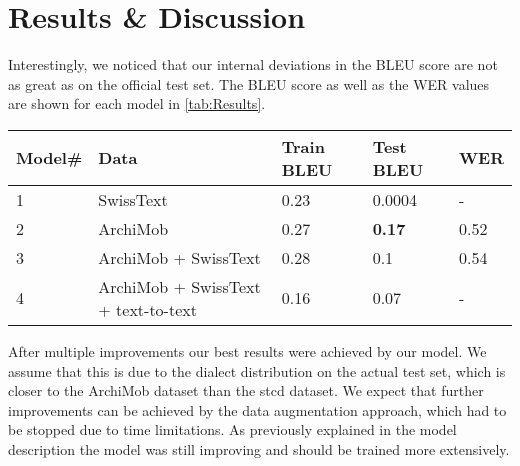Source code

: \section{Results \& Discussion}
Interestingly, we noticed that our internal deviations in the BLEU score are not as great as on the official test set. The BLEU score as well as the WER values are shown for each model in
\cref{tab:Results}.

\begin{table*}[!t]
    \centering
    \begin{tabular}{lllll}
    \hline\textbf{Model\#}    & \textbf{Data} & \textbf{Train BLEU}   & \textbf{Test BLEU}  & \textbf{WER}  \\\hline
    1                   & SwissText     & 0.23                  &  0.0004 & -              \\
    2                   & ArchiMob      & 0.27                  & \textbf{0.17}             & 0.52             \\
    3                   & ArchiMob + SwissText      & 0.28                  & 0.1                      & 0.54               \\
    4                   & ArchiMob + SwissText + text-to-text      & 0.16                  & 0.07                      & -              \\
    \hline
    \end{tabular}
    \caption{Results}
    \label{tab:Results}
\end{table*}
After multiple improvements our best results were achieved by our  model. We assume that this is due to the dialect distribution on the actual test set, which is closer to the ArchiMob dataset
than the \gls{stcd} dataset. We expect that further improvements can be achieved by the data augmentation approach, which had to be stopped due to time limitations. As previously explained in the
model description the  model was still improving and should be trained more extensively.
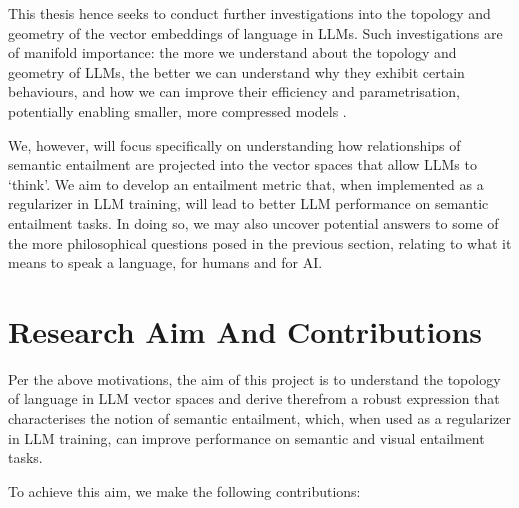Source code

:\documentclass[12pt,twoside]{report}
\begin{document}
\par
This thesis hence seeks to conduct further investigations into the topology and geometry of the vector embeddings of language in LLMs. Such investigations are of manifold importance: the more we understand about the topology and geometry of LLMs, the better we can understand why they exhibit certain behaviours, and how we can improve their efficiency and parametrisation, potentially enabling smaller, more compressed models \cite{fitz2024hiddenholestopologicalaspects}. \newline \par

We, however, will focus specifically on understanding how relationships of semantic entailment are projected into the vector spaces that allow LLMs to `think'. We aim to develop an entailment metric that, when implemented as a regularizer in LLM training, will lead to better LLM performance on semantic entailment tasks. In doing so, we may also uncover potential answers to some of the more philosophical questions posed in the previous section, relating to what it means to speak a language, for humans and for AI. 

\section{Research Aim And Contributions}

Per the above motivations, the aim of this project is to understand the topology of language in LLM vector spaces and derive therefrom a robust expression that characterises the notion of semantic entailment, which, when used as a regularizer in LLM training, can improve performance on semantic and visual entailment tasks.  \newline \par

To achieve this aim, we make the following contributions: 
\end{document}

**What is being asked:** Exactly restate the lines from the beginning of the data through the line with "After multiple improvements", and no others, keeping pictures out.

**Task output:**
Source code

: \section{Results \& Discussion}
Interestingly, we noticed that our internal deviations in the BLEU score are not as great as on the official test set. The BLEU score as well as the WER values are shown for each model in
\cref{tab:Results}.

\begin{table*}[!t]
    \centering
    \begin{tabular}{lllll}
    \hline\textbf{Model\#}    & \textbf{Data} & \textbf{Train BLEU}   & \textbf{Test BLEU}  & \textbf{WER}  \\\hline
    1                   & SwissText     & 0.23                  &  0.0004 & -              \\
    2                   & ArchiMob      & 0.27                  & \textbf{0.17}             & 0.52             \\
    3                   & ArchiMob + SwissText      & 0.28                  & 0.1                      & 0.54               \\
    4                   & ArchiMob + SwissText + text-to-text      & 0.16                  & 0.07                      & -              \\
    \hline
    \end{tabular}
    \caption{Results}
    \label{tab:Results}
\end{table*}
After multiple improvements our best results were achieved by our  model. We assume that this is due to the dialect distribution on the actual test set, which is closer to the ArchiMob dataset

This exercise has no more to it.